All of these women challenged their terminations in court, and they all lost.
The woman suing UPS is an employee named Peggy Young.
Young requested a temporary shift in duties due to her pregnancy, and UPS refused. Yet, the company routinely accommodated similar medically-advised requests for temporary lighter duty.
Reproductive health advocates are watching the case very closely.
“The case illustrates the often hostile legal and policy environment U.S. women confront on issues surrounding pregnancy,” writes Ann M. Starrs, President and CEO of the Guttmacher Institute. “Policymakers and the courts should ensure that women like Young who want to achieve a healthy pregnancy are reasonably accommodated by their employers without sacrificing their economic security.”

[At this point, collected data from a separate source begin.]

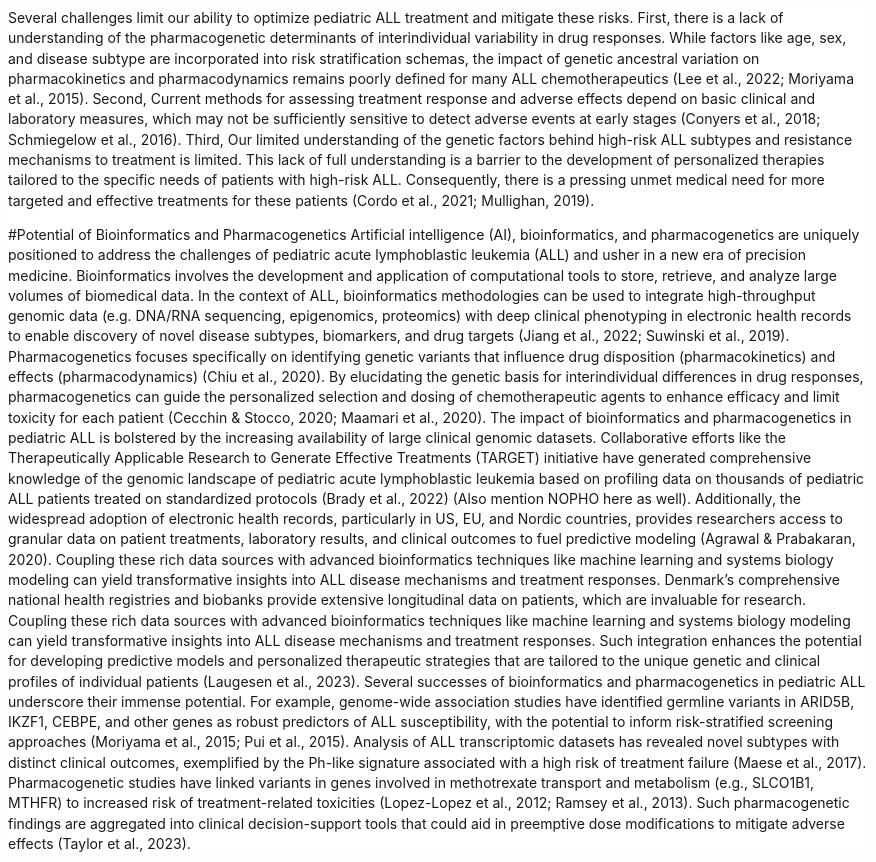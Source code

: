 Several challenges limit our ability to optimize pediatric ALL treatment and mitigate these risks. First, there is a lack of understanding of the pharmacogenetic determinants of interindividual variability in drug responses. While factors like age, sex, and disease subtype are incorporated into risk stratification schemas, the impact of genetic ancestral variation on pharmacokinetics and pharmacodynamics remains poorly defined for many ALL chemotherapeutics (Lee et al., 2022; Moriyama et al., 2015). Second, Current methods for assessing treatment response and adverse effects depend on basic clinical and laboratory measures, which may not be sufficiently sensitive to detect adverse events at early stages (Conyers et al., 2018; Schmiegelow et al., 2016). Third, Our limited understanding of the genetic factors behind high-risk ALL subtypes and resistance mechanisms to treatment is limited. This lack of full understanding is a barrier to the development of personalized therapies tailored to the specific needs of patients with high-risk ALL. Consequently, there is a pressing unmet medical need for more targeted and effective treatments for these patients (Cordo et al., 2021; Mullighan, 2019). 

#Potential of Bioinformatics and Pharmacogenetics
Artificial intelligence (AI), bioinformatics, and pharmacogenetics are uniquely positioned to address the challenges of pediatric acute lymphoblastic leukemia (ALL) and usher in a new era of precision medicine. Bioinformatics involves the development and application of computational tools to store, retrieve, and analyze large volumes of biomedical data. In the context of ALL, bioinformatics methodologies can be used to integrate high-throughput genomic data (e.g. DNA/RNA sequencing, epigenomics, proteomics) with deep clinical phenotyping in electronic health records to enable discovery of novel disease subtypes, biomarkers, and drug targets (Jiang et al., 2022; Suwinski et al., 2019). 
Pharmacogenetics focuses specifically on identifying genetic variants that influence drug disposition (pharmacokinetics) and effects (pharmacodynamics) (Chiu et al., 2020). By elucidating the genetic basis for interindividual differences in drug responses, pharmacogenetics can guide the personalized selection and dosing of chemotherapeutic agents to enhance efficacy and limit toxicity for each patient (Cecchin & Stocco, 2020; Maamari et al., 2020).
The impact of bioinformatics and pharmacogenetics in pediatric ALL is bolstered by the increasing availability of large clinical genomic datasets. Collaborative efforts like the Therapeutically Applicable Research to Generate Effective Treatments (TARGET) initiative have generated comprehensive knowledge of the genomic landscape of pediatric acute lymphoblastic leukemia based on profiling data on thousands of pediatric ALL patients treated on standardized protocols (Brady et al., 2022) (Also mention NOPHO here as well). 
Additionally, the widespread adoption of electronic health records, particularly in US, EU, and Nordic countries, provides researchers access to granular data on patient treatments, laboratory results, and clinical outcomes to fuel predictive modeling (Agrawal & Prabakaran, 2020). Coupling these rich data sources with advanced bioinformatics techniques like machine learning and systems biology modeling can yield transformative insights into ALL disease mechanisms and treatment responses. Denmark’s comprehensive national health registries and biobanks provide extensive longitudinal data on patients, which are invaluable for research. Coupling these rich data sources with advanced bioinformatics techniques like machine learning and systems biology modeling can yield transformative insights into ALL disease mechanisms and treatment responses. Such integration enhances the potential for developing predictive models and personalized therapeutic strategies that are tailored to the unique genetic and clinical profiles of individual patients (Laugesen et al., 2023).
Several successes of bioinformatics and pharmacogenetics in pediatric ALL underscore their immense potential. For example, genome-wide association studies have identified germline variants in ARID5B, IKZF1, CEBPE, and other genes as robust predictors of ALL susceptibility, with the potential to inform risk-stratified screening approaches (Moriyama et al., 2015; Pui et al., 2015). Analysis of ALL transcriptomic datasets has revealed novel subtypes with distinct clinical outcomes, exemplified by the Ph-like signature associated with a high risk of treatment failure (Maese et al., 2017). Pharmacogenetic studies have linked variants in genes involved in methotrexate transport and metabolism (e.g., SLCO1B1, MTHFR) to increased risk of treatment-related toxicities (Lopez-Lopez et al., 2012; Ramsey et al., 2013). Such pharmacogenetic findings are aggregated into clinical decision-support tools that could aid in preemptive dose modifications to mitigate adverse effects (Taylor et al., 2023).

Law professors and women’s organizations with expertise in pregnancy discrimination law, including the Women’s Law Project, have demonstrated support for Peggy Young by filing and signing on to amici curiae briefs, also known as friend-of-the-court briefs.
From the amici curiae:
“This case presents an issue of great significance for working women in the United States, who comprise nearly half the labor force. The vast majority of working women will become pregnant at some point during their working lives, and many of them will experience at least minor conflicts between job requirements or working conditions and the temporary, but real physical effects of pregnancy.”
Meanwhile, as Young’s case has been winding through the court system, national, state and local legislators have called for–and in some cases passed–policies designed to close the loophole left by the PDA.
On a national level, Pennsylvania Senator Bob Casey has been advocating for the Pregnant Workers Fairness Act (PWFA). The PWFA explicitly requires certain employers to make reasonable accommodations for pregnant workers experiencing temporary limitations stemming from pregnancy, childbirth or related conditions.
“Women make up nearly half of the work force, and in Pennsylvania, approximately 96,000 women in the work force give birth each year,” Casey said in Pennsylvania in October. “Too many women still face discrimination in the workplace during pregnancy as some employers continue to refuse to provide reasonable accommodations. My legislation would prevent employers from forcing these pregnant women out of the workplace.”
Last year, Women’s Law Project Staff Attorney Amal Bass testified before Philadelphia City Council that an increasing number of pregnant women have contacted the WLP for legal representation because of the obstacles they face at work.
“The majority of the women who have contacted the Women’s Law Project work in low-wage jobs, are having healthy pregnancies, and need only minor adjustments in the workplace as their pregnancies progress,” Bass testified.
In January, Philadelphia amended the Fair Practices Ordinance to provide reasonable accommodations protection for pregnant workers.
The legislation has sat, untouched. Meanwhile, UPS reversed its own policy ahead of the Supreme Court hearing.
According to UPS attorneys, the change of policy doesn’t mean they were wrong when they denied temporary light duty to Peggy Young.